«Возвращаюсь к 21 году. Я чувствовал себя смутно, ни к чему не прижившимся. Театр, несмотря на статью Шагинян „Прекрасная отвага“ и похвалы Кузмина, — шатался. Морозы напали вдруг на нас — и какие.
В нашей комнате лопнул графин с водой. Времянки обогревали на час-другой. Попав с улицы в тепло, я вдруг чувствовал, что вот-вот заплачу. <…> Скоро я убедился, что не слышу ни Чуковского, ни Шкловского, не понимаю, не верю их науке, как не верил некогда юридическим, и философским, и прочим дисциплинам. Весь литературный опыт мой, накопленный до сих пор, был противоположен тому, что читалось в Доме искусств. Я допускал, что роман есть совокупность стилистических приёмов, но не мог поверить, что можно сесть за стол и выбирать, каким приёмом работать мне сегодня. Я не мог поверить, что форма не органична, не связана со мной и с тем, что пережито. То, что я слышал, не ободряло, а пугало, расхолаживало. Но не верил я в приём, в нанизывание, остранение, обрамляющие новеллы, мотивировки, оксюморон и прочее — тайно. Себе я не верил ещё больше. Словом, так или иначе, я перестал ходить на лекции…
Я шагал по улице и увидел афишу: „Вечер ‘Серапионовых братьев’“. Я знал, что это студийцы той самой студии Дома искусств, в которой я пытался учиться. Я заранее не верил, что услышу там нечто человеческое.

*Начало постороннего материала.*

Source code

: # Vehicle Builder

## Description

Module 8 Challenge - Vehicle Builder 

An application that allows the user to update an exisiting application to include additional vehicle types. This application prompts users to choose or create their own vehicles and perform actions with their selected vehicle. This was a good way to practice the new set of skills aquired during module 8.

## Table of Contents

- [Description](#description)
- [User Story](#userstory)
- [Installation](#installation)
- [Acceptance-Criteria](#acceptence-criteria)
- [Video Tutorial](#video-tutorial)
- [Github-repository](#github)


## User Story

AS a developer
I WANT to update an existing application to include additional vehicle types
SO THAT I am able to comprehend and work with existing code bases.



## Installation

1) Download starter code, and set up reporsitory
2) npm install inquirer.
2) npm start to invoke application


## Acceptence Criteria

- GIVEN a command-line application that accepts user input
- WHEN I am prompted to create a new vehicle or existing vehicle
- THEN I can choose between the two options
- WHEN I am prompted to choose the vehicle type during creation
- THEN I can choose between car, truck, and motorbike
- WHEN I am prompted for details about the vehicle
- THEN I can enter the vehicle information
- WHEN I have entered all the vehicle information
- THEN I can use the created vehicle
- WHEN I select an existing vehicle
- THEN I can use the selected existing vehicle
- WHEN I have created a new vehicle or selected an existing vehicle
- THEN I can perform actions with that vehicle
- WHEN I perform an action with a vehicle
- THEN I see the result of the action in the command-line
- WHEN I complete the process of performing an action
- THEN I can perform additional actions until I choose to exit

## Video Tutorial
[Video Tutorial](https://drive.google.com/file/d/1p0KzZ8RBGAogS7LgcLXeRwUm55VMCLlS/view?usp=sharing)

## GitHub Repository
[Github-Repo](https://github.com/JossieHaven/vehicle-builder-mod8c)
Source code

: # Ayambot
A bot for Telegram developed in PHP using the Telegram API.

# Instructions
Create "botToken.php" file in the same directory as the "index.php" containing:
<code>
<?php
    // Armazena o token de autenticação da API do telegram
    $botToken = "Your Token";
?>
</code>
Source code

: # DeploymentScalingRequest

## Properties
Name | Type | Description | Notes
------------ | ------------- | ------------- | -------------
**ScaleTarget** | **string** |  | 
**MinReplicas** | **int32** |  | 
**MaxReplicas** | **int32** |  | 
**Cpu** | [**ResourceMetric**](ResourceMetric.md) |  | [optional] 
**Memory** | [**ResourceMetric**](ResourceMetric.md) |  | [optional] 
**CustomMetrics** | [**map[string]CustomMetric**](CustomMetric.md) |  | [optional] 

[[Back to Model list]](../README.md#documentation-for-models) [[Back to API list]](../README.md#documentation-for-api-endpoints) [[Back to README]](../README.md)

Дом искусств помещался в бывшем елисеевском особняке, мебель Елисеевых, вся их обстановка сохранилась. С недоверием и отчуждённостью глядел я на кресла в гостиных. Пневматические, а не пружинные. На скульптуры Родена — мраморные. Подлинные. На атласные обои и цветные колонны. Заняв место в сторонке, стал я ждать, полный недоверия, неясности в мыслях и чувствах. Почва, в которую пересадили, не питала. Вышел Шкловский, и я вяло выслушал его. В то время я не понимал его лада, его ключа. Когда у кафедры появился длинный, тощий, большеротый, огромноглазый, растерянный, но вместе с тем как будто и владеющий собой Михаил Слонимский, я подумал: „Ну вот, сейчас начнётся стилизация“. К моему удивлению, ничего даже приблизительно похожего не произошло. Слонимский читал современный рассказ, и я впервые смутно осознал, на какие чудеса способна художественная литература. Он описал один из плакатов, хорошо мне знакомых, и я вдруг почувствовал время. И подобие правильности стал приобретать мир, окружающий меня, едва попав в категорию искусства. Он показался познаваемым, в его хаосе почувствовалась правильность. Равнодушие исчезло. Возможно, это было не то, ещё не то, но путь к тому, о чём я тосковал и чего не чувствовал на лекциях, путь к работе показался в тумане. Когда вышел небольшой, смуглый, хрупкий, миловидный не по выражению, вопреки суровому выражению лица, да и всего существа, человек, я подумал: „Ну вот, теперь мы услышим нечто соответствующее атласным обоям, креслам, колоннам и вывеске ‘Серапионовы братья’“. И снова ошибся, был поражён, пришёл уже окончательно в восторг, ободрился, запомнил рассказ „Рыбья самка“ почти наизусть».